Пологов быстро огляделся, что-то высматривая, и, не высмотрев, спросил:

— Вещи-то где оставил?

— А вон, возле вахтенного чемоданишко стоит.

— С твоим чемоданом только в баню ходить.

— А так-то лучше, — строго сказал Крутов. — По крайней мере, меньше причитаний. Страсть как не люблю, когда у баб глаза мокрые. Преступником себя в ту минуту чувствую.

— Эт-то верно, — сказал теперь Пологов.

Они прошли на борт, отсалютовав флагу, повиснувшему от безветрия, как будто сомлевшему, и Крутов, ощутив под ногами палубу, хозяином которой отныне он становился, расправил плечи и гулко покашлял в кулак: «Гм, гм, рано еще нас списывать. Мы еще повоюем». К ним подошел вахтенный офицер и представился.:

— Старший лейтенант Самогорнов.

Мичман Крутов живо и с интересом поднял глаза на вахтенного офицера.

— Уж не сынок ли Василия Иннокентьевича?

— Так точно, внук.

— Значит, сынок Сергея Васильевича. Обоих знавал, и не только знавал, но и довелось служить под началом того и другого. Славные были моряки.

— Он у нас и сам славный, — заметил Пологов.

— А ему иным и не положено быть. У них весь корень — адмиральский. Так откуда же ему-то плохим взяться?

— Рад приветствовать патриарха, — наконец поняв, с кем имеет дело, почтительно заметил Самогорнов.

— Приветствуй, — согласился Крутов, — с тебя не убудет, а мне все приятнее станет. Сам ласковый, и к тебе люди с лаской пойдут. — И, обратясь к Пологову, почти приказал: — Веди меня к командиру. Дело не ждет, а за так-то чего ж по палубе разгуливать?

Румянцеву уже донесли, что старпом прохаживается с каким-то мичманом, кажется патриархом, по стенке, и он терпеливо поджидал их, попросив Кондратьева заварить чай покрепче и сразу же подать, как только старпом с тем мичманом, патриархом, что ли, соблаговолят пожаловать к нему. В дверь постучали. Румянцев по стуку понял, что это они, не торопясь поднялся, одернул китель, только тогда сказал негромко:

— Войдите, — и пошел сам навстречу, протянув обе руки, но Крутов фамильярности не принял, приложил руку к фуражке и сердито сказал:

— Мичман Крутов прибыл в ваше распоряжение.

Румянцев резко опустил руку, вернулся к столу и, заметив, что Кондратьев появился в дверях, неприметно кивнул, чтобы нес чай, хотя сделал это вопреки своему желанию, потому что счел поступок Крутова в некоторой мере оскорбительным.

— Я рад приветствовать патриарха на борту крейсера.

— И я рад, — сказал Крутов, присаживаясь. — Служить на берегу — все равно что не у дела быть. Только глотку дерешь, да ведь глотку и петух дерет.

Подали чай, и начали пить не торопясь, мелкими глотками, как и повелось в командирском застолье.

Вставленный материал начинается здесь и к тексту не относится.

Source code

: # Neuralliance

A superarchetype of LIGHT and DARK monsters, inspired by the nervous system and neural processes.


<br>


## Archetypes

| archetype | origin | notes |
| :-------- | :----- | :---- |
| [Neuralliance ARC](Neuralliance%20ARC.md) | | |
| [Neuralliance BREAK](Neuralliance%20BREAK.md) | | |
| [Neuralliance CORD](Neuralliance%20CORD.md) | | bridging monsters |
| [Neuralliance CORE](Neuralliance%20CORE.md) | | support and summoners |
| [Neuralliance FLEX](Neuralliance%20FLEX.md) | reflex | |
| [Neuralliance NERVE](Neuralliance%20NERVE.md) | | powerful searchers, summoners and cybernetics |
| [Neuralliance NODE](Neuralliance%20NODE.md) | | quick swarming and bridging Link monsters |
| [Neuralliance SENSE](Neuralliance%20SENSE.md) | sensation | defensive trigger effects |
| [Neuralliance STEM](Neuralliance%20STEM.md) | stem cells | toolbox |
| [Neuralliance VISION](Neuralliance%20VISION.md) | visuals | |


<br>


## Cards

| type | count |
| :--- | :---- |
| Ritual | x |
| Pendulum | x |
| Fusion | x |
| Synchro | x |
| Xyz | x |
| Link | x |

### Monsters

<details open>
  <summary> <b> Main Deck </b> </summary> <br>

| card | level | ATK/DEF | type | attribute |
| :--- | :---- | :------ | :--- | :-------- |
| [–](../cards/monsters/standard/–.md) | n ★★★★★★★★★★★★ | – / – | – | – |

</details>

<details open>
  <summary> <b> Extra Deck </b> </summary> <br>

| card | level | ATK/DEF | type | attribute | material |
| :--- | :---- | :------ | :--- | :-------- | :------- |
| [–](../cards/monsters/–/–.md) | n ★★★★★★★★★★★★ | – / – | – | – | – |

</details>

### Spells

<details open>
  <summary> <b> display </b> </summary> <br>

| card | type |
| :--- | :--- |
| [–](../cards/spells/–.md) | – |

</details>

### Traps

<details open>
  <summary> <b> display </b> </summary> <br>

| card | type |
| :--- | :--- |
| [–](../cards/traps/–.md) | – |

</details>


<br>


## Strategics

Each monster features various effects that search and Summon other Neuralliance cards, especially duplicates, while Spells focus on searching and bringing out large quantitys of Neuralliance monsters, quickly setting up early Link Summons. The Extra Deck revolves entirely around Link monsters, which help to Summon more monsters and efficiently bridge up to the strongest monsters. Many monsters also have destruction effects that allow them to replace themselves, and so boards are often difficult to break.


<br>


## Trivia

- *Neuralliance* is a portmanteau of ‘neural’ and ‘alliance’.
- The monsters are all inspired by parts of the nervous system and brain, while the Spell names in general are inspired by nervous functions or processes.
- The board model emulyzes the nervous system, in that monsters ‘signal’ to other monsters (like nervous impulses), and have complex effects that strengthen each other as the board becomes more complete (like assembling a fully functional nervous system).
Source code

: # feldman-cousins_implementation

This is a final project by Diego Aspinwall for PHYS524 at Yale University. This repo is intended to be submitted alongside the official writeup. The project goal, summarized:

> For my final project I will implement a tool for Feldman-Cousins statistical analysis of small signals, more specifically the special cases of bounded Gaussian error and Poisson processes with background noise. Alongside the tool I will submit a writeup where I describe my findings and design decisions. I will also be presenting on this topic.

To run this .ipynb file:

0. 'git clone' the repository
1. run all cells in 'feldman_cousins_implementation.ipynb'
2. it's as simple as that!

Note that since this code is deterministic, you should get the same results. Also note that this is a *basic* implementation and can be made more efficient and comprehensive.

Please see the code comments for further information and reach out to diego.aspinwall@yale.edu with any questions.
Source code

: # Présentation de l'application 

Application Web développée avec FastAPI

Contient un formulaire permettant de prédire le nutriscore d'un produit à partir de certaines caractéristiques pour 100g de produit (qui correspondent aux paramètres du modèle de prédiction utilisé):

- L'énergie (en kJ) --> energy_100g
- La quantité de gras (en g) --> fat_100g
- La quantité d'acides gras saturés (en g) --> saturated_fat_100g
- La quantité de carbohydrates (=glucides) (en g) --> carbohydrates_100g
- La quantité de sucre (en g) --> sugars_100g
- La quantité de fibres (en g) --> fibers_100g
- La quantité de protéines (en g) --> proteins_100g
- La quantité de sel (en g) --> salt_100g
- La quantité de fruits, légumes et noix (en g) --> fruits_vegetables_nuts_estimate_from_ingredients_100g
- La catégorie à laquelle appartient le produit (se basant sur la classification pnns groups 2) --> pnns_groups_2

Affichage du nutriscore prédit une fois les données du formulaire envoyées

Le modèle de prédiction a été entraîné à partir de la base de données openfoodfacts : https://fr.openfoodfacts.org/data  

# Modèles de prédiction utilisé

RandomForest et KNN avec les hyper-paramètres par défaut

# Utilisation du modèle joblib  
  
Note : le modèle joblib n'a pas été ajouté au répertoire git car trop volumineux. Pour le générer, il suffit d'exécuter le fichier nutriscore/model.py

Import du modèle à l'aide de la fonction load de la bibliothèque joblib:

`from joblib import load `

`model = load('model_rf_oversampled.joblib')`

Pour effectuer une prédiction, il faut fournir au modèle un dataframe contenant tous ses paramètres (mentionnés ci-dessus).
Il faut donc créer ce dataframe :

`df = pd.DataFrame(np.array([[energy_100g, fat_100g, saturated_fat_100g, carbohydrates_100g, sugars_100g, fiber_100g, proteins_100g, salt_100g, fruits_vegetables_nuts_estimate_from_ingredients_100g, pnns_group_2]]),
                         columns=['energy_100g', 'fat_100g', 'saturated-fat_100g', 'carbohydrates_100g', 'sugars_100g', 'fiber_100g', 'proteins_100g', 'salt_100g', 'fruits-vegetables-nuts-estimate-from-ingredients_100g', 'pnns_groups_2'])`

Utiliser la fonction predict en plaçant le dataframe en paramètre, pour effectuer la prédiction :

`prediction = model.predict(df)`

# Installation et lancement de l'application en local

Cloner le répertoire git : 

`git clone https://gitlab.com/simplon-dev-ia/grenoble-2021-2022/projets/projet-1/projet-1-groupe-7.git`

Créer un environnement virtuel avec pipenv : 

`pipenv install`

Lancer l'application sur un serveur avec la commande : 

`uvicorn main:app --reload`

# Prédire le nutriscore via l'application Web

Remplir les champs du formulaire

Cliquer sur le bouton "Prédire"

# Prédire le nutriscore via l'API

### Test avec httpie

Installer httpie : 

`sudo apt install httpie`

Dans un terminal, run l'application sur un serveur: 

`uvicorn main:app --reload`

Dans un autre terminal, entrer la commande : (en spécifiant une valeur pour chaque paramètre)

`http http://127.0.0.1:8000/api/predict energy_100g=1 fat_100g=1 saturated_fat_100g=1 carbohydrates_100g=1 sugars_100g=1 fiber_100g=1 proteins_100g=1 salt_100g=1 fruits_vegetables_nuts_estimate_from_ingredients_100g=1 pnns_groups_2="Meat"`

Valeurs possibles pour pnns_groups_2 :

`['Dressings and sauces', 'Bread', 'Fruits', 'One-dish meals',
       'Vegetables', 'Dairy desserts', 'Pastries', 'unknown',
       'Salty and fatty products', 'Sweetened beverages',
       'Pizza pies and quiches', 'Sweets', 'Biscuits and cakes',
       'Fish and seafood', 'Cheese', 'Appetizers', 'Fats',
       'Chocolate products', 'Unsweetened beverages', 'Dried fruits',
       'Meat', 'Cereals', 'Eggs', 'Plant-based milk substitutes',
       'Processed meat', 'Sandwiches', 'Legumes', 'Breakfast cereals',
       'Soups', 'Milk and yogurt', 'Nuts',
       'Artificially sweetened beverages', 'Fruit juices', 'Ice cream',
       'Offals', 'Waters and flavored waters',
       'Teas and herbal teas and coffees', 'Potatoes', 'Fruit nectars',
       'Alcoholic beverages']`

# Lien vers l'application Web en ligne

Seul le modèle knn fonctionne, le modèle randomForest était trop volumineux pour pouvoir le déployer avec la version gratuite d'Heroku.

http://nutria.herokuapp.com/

— Хорошо ли добрался? — нехотя спросил Румянцев, все еще шокированный выходкой Крутова и поэтому никак, что называется, не попадая в струю, которая бы определила тему беседы и сама повела ее.

— Чего уж там — добрался. Да ведь не об этом же мы собрались говорить. Промялся я вокруг корабля, в док слазил. Работы много, а когда ее мало-то было? Так что зовите-ка старого боцмана, и пусть он катит отсюда к едрене-фене, а я после обеда и приступлю. Что к чему — разберусь в деле.

— Кондратьев! — крикнул Румянцев. — Позовите главного боцмана.

И пока Кондратьев бегал за главным боцманом, теперь уже бывшим, в каюте мало-помалу разговорились, и отношения сами стали приобретать дружески-официальный характер; а там пришел и бывший боцман, рыхловатый высокий мичман, и застыл в дверях. Румянцев кивнул ему на стул в отдалении, подождал, пока тот усаживался, и сказал, глядючи куда-то в сторону:

— С сего дня вы поступаете в распоряжение командира Балтийского флотского экипажа. На ваше место прибыл мичман Крутов. Вам все понятно?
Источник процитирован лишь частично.